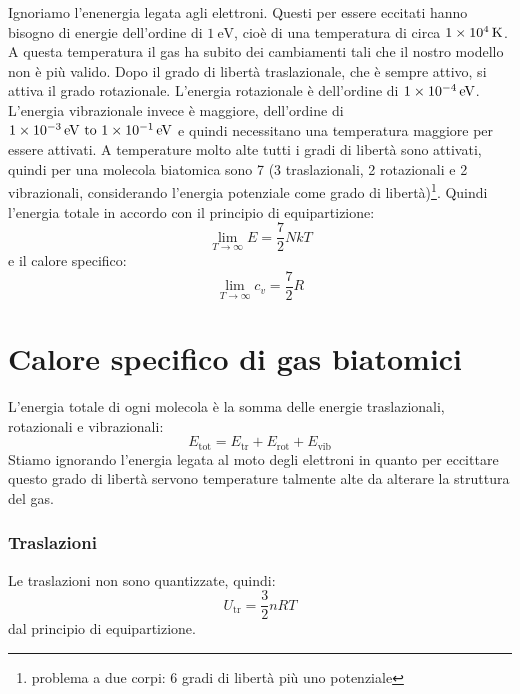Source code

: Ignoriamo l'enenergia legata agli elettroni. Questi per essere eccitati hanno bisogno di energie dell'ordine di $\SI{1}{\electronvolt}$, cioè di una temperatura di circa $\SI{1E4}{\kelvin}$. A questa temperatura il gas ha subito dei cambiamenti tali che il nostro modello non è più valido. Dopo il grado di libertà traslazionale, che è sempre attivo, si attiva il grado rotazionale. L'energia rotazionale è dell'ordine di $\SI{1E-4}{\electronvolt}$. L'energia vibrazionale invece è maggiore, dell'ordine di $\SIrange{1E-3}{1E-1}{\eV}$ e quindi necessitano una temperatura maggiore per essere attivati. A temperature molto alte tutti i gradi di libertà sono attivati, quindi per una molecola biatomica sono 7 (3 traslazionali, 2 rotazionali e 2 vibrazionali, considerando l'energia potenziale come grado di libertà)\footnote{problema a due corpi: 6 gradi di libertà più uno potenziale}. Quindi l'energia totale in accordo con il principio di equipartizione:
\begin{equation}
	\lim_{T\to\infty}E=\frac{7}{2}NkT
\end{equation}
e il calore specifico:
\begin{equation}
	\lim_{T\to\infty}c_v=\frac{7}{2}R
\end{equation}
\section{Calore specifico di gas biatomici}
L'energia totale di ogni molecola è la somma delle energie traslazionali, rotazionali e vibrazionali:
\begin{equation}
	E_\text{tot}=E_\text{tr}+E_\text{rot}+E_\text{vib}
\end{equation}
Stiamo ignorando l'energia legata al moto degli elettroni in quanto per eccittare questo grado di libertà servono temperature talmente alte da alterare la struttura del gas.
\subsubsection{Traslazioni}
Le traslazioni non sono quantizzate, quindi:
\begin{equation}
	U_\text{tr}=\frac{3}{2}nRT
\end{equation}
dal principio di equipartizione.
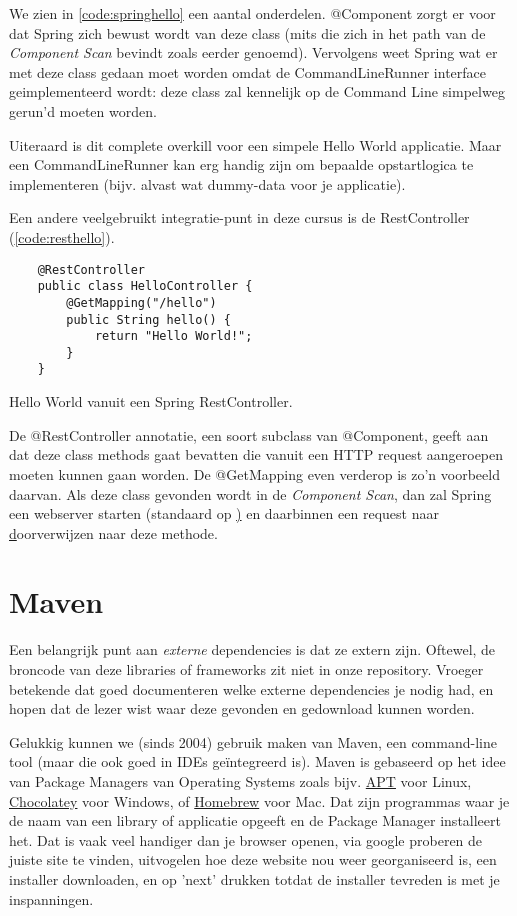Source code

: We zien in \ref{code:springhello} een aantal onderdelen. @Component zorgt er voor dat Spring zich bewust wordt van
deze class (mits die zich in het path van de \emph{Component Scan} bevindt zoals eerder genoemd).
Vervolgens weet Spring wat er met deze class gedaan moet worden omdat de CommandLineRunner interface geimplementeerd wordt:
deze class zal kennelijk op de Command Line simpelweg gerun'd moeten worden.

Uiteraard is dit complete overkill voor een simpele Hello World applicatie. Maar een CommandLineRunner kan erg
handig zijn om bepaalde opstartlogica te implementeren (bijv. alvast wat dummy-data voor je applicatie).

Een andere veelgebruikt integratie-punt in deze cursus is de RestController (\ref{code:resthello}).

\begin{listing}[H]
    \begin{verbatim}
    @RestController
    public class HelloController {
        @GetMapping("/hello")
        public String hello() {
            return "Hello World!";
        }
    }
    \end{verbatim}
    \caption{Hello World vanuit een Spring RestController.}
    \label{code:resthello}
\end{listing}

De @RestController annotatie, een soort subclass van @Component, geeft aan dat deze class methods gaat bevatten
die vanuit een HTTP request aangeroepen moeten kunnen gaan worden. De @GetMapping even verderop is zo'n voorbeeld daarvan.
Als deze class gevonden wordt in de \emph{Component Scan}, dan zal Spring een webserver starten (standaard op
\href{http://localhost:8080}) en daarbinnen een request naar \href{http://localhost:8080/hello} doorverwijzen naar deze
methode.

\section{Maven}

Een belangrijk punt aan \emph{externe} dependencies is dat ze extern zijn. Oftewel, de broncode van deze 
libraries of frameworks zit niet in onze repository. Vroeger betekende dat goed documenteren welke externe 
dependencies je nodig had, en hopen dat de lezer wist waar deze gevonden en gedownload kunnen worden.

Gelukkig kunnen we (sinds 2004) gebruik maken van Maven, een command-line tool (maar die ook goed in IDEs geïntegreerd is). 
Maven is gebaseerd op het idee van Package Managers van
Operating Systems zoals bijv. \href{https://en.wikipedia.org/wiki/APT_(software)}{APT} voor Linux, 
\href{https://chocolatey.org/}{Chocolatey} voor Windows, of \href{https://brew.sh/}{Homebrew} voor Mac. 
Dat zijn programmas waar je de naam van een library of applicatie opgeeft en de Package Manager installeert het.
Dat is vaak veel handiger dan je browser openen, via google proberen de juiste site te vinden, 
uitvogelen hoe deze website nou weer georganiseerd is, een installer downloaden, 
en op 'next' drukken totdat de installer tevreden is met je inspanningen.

● Goal of the exercise: Write out every line of the listing exactly as written, and leave the pictures out.

● Response below:
Source code

: Ignoriamo l'enenergia legata agli elettroni. Questi per essere eccitati hanno bisogno di energie dell'ordine di $\SI{1}{\electronvolt}$, cioè di una temperatura di circa $\SI{1E4}{\kelvin}$. A questa temperatura il gas ha subito dei cambiamenti tali che il nostro modello non è più valido. Dopo il grado di libertà traslazionale, che è sempre attivo, si attiva il grado rotazionale. L'energia rotazionale è dell'ordine di $\SI{1E-4}{\electronvolt}$. L'energia vibrazionale invece è maggiore, dell'ordine di $\SIrange{1E-3}{1E-1}{\eV}$ e quindi necessitano una temperatura maggiore per essere attivati. A temperature molto alte tutti i gradi di libertà sono attivati, quindi per una molecola biatomica sono 7 (3 traslazionali, 2 rotazionali e 2 vibrazionali, considerando l'energia potenziale come grado di libertà)\footnote{problema a due corpi: 6 gradi di libertà più uno potenziale}. Quindi l'energia totale in accordo con il principio di equipartizione:
\begin{equation}
	\lim_{T\to\infty}E=\frac{7}{2}NkT
\end{equation}
e il calore specifico:
\begin{equation}
	\lim_{T\to\infty}c_v=\frac{7}{2}R
\end{equation}
\section{Calore specifico di gas biatomici}
L'energia totale di ogni molecola è la somma delle energie traslazionali, rotazionali e vibrazionali:
\begin{equation}
	E_\text{tot}=E_\text{tr}+E_\text{rot}+E_\text{vib}
\end{equation}
Stiamo ignorando l'energia legata al moto degli elettroni in quanto per eccittare questo grado di libertà servono temperature talmente alte da alterare la struttura del gas.
\subsubsection{Traslazioni}
Le traslazioni non sono quantizzate, quindi:
\begin{equation}
	U_\text{tr}=\frac{3}{2}nRT
\end{equation}
dal principio di equipartizione.
Source code

: We zien in \ref{code:springhello} een aantal onderdelen. @Component zorgt er voor dat Spring zich bewust wordt van
deze class (mits die zich in het path van de \emph{Component Scan} bevindt zoals eerder genoemd).
Vervolgens weet Spring wat er met deze class gedaan moet worden omdat de CommandLineRunner interface geimplementeerd wordt:
deze class zal kennelijk op de Command Line simpelweg gerun'd moeten worden.

Uiteraard is dit complete overkill voor een simpele Hello World applicatie. Maar een CommandLineRunner kan erg
handig zijn om bepaalde opstartlogica te implementeren (bijv. alvast wat dummy-data voor je applicatie).

Een andere veelgebruikt integratie-punt in deze cursus is de RestController (\ref{code:resthello}).

\begin{listing}[H]
    \begin{verbatim}
    @RestController
    public class HelloController {
        @GetMapping("/hello")
        public String hello() {
            return "Hello World!";
        }
    }
    \end{verbatim}
    \caption{Hello World vanuit een Spring RestController.}
    \label{code:resthello}
\end{listing}

De @RestController annotatie, een soort subclass van @Component, geeft aan dat deze class methods gaat bevatten
die vanuit een HTTP request aangeroepen moeten kunnen gaan worden. De @GetMapping even verderop is zo'n voorbeeld daarvan.
Als deze class gevonden wordt in de \emph{Component Scan}, dan zal Spring een webserver starten (standaard op
\href{http://localhost:8080}) en daarbinnen een request naar \href{http://localhost:8080/hello} doorverwijzen naar deze
methode.

\section{Maven}

Een belangrijk punt aan \emph{externe} dependencies is dat ze extern zijn. Oftewel, de broncode van deze 
libraries of frameworks zit niet in onze repository. Vroeger betekende dat goed documenteren welke externe 
dependencies je nodig had, en hopen dat de lezer wist waar deze gevonden en gedownload kunnen worden.

Gelukkig kunnen we (sinds 2004) gebruik maken van Maven, een command-line tool (maar die ook goed in IDEs geïntegreerd is). 
Maven is gebaseerd op het idee van Package Managers van
Operating Systems zoals bijv. \href{https://en.wikipedia.org/wiki/APT_(software)}{APT} voor Linux, 
\href{https://chocolatey.org/}{Chocolatey} voor Windows, of \href{https://brew.sh/}{Homebrew} voor Mac. 
Dat zijn programmas waar je de naam van een library of applicatie opgeeft en de Package Manager installeert het.
Dat is vaak veel handiger dan je browser openen, via google proberen de juiste site te vinden, 
uitvogelen hoe deze website nou weer georganiseerd is, een installer downloaden, 
en op 'next' drukken totdat de installer tevreden is met je inspanningen.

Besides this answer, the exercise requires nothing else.